Nel tempo l’Africa ha imparato a diversificare i propri partner, mettendoli anche in competizione gli uni con gli altri. Su tale versante un punto dolente è la questione della Russia e dell’agenzia di sicurezza privata Wagner, già presente in Repubblica Centrafricana e altrove. La polemica è esplosa recentemente tra Parigi e Bamako (Mali) che avrebbe preso contatto con i russi. Da una parte la Francia sta usando ogni strumento possibile per evitare tale accordo; dall’altra i russi si chiedono perché i loro contractor sarebbero meno legittimi di altri, già ampiamente impiegati nel continente. Tale vicenda sta avvelenando gli animi e se ne discuterà certamente a Dakar, magari nei corridoi.
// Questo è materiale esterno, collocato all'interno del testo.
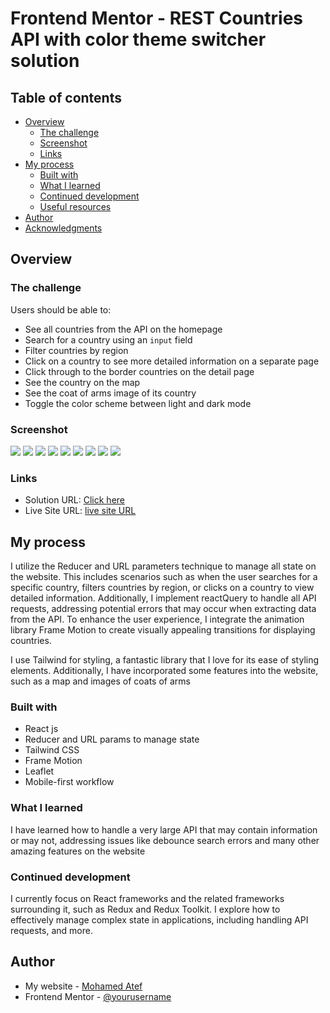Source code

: # Frontend Mentor - REST Countries API with color theme switcher solution

## Table of contents

- [Overview](#overview)
  - [The challenge](#the-challenge)
  - [Screenshot](#screenshot)
  - [Links](#links)
- [My process](#my-process)
  - [Built with](#built-with)
  - [What I learned](#what-i-learned)
  - [Continued development](#continued-development)
  - [Useful resources](#useful-resources)
- [Author](#author)
- [Acknowledgments](#acknowledgments)

## Overview

### The challenge

Users should be able to:

- See all countries from the API on the homepage
- Search for a country using an `input` field
- Filter countries by region
- Click on a country to see more detailed information on a separate page
- Click through to the border countries on the detail page
- See the country on the map
- See the coat of arms image of its country
- Toggle the color scheme between light and dark mode

### Screenshot

![](./rImage/c1.png)
![](./rImage/c2.png)
![](./rImage/c3.png)
![](./rImage/c4.png)
![](./rImage/c5.png)
![](./rImage/c6.png)
![](./rImage/c7.png)
![](./rImage/c8.png)
![](./rImage/c9.png)

### Links

- Solution URL: [Click here](https://github.com/Mohamedate/map)
- Live Site URL: [live site URL](https://map-atef.vercel.app)

## My process

I utilize the Reducer and URL parameters technique to manage all state on the website. This includes scenarios such as when the user searches for a specific country, filters countries by region, or clicks on a country to view detailed information. Additionally, I implement reactQuery to handle all API requests, addressing potential errors that may occur when extracting data from the API. To enhance the user experience, I integrate the animation library Frame Motion to create visually appealing transitions for displaying countries.

I use Tailwind for styling, a fantastic library that I love for its ease of styling elements. Additionally, I have incorporated some features into the website, such as a map and images of coats of arms

### Built with

- React js
- Reducer and URL params to manage state
- Tailwind CSS
- Frame Motion
- Leaflet
- Mobile-first workflow

### What I learned

I have learned how to handle a very large API that may contain information or may not, addressing issues like debounce search errors and many other amazing features on the website

### Continued development

I currently focus on React frameworks and the related frameworks surrounding it, such as Redux and Redux Toolkit. I explore how to effectively manage complex state in applications, including handling API requests, and more.

## Author

- My website - [Mohamed Atef](https://atef.vercel.app)
- Frontend Mentor - [@yourusername](https://www.frontendmentor.io/profile/yourusername)
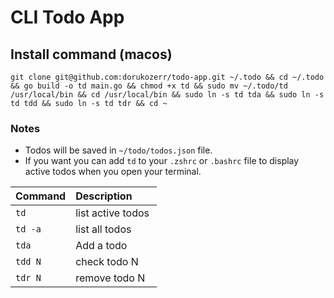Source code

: # CLI Todo App 

## Install command (macos) 

`git clone git@github.com:dorukozerr/todo-app.git ~/.todo && cd ~/.todo && go build -o td main.go && chmod +x td && sudo mv ~/.todo/td /usr/local/bin && cd /usr/local/bin && sudo ln -s td tda && sudo ln -s td tdd && sudo ln -s td tdr && cd ~`

### Notes 

-   Todos will be saved in `~/todo/todos.json` file.
-   If you want you can add `td` to your `.zshrc` or `.bashrc` file to display active todos when you open your terminal.

| Command | Description        |
| :------ | :----------------- |
| `td`    | list active todos  |
| `td -a` | list all todos     |
| `tda`   | Add a todo         |
| `tdd N` | check todo N       |
| `tdr N` | remove todo N      |
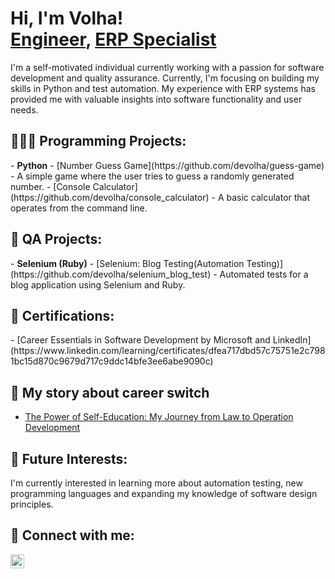 <h1>Hi, I'm Volha! <br/><a href="https://github.com/devolha">Engineer</a>, <a href="https://www.linkedin.com/in/volha-sakalouskaya/">ERP Specialist</a></h1>

<p>I'm a self-motivated individual currently working with a passion for software development and quality assurance. Currently, I'm focusing on building my skills in Python and test automation. My experience with ERP systems has provided me with valuable insights into software functionality and user needs.</p>

<h2>👩🏼‍💻 Programming Projects:</h2>
-   <b>Python</b>
    -   [Number Guess Game](https://github.com/devolha/guess-game) - A simple game where the user tries to guess a randomly generated number.
    -   [Console Calculator](https://github.com/devolha/console_calculator) - A basic calculator that operates from the command line.

<h2>🧪 QA Projects:</h2>
-   <b>Selenium (Ruby)</b>
    -   [Selenium: Blog Testing(Automation Testing)](https://github.com/devolha/selenium_blog_test) - Automated tests for a blog application using Selenium and Ruby.

<h2>📄 Certifications:</h2>
-   [Career Essentials in Software Development by Microsoft and LinkedIn](https://www.linkedin.com/learning/certificates/dfea717dbd57c75751e2c7981bc15d870c9679d717c9ddc14bfe3ee6abe9090c)

<h2>📇 My story about career switch</h2>

-   [The Power of Self-Education: My Journey from Law to Operation Development](https://www.linkedin.com/pulse/power-self-education-my-journey-from-law-operation-volha-sakalouskaya-c8gwc/?trackingId=15%2Bp7%2F%2FYSTmPm3iq%2F71wkA%3D%3D)

<h2>🌱 Future Interests:</h2>
<p>I'm currently interested in learning more about automation testing, new programming languages and expanding my knowledge of software design principles.</p>

<h2> 🤳 Connect with me:</h2>

[<img align="left" alt="VolhaSakalouskaya | LinkedIn" width="22px" src="https://cdn.jsdelivr.net/npm/simple-icons@v3/icons/linkedin.svg" />][linkedin]

[linkedin]: https://linkedin.com/in/volha-sakalouskaya/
Infine temi di grande importanza geopolitica saranno la guerra in Etiopia e la lotta antiterrorista. Su quest’ultimo caso, oltre ogni retorica, si sta svolgendo un braccio di ferro dal momento che vari governi del continente avrebbero l’intenzione di provare a negoziare con il jihadismo. Non solo gli europei ritengono tale scelta un errore capitale, ma anche tra leader africani c’è divisione. Un’analisi ravvicinata del fenomeno in Africa rivelerebbe un processo in corso di “islamizzazione della rivolta” con radici economico-sociali, piuttosto che di rivoluzione islamica su base ideologico-religiosa. Per ora le posizioni restano distanti: in Mali la giunta sarebbe favorevole a trattare, mentre in Mozambico la scelta è per la soluzione militare. Infine, la guerra etiopica appare come un rompicapo per tutti: nessuno è stato finora in grado di influire sulle parti combattenti perché s’inizi a dialogare.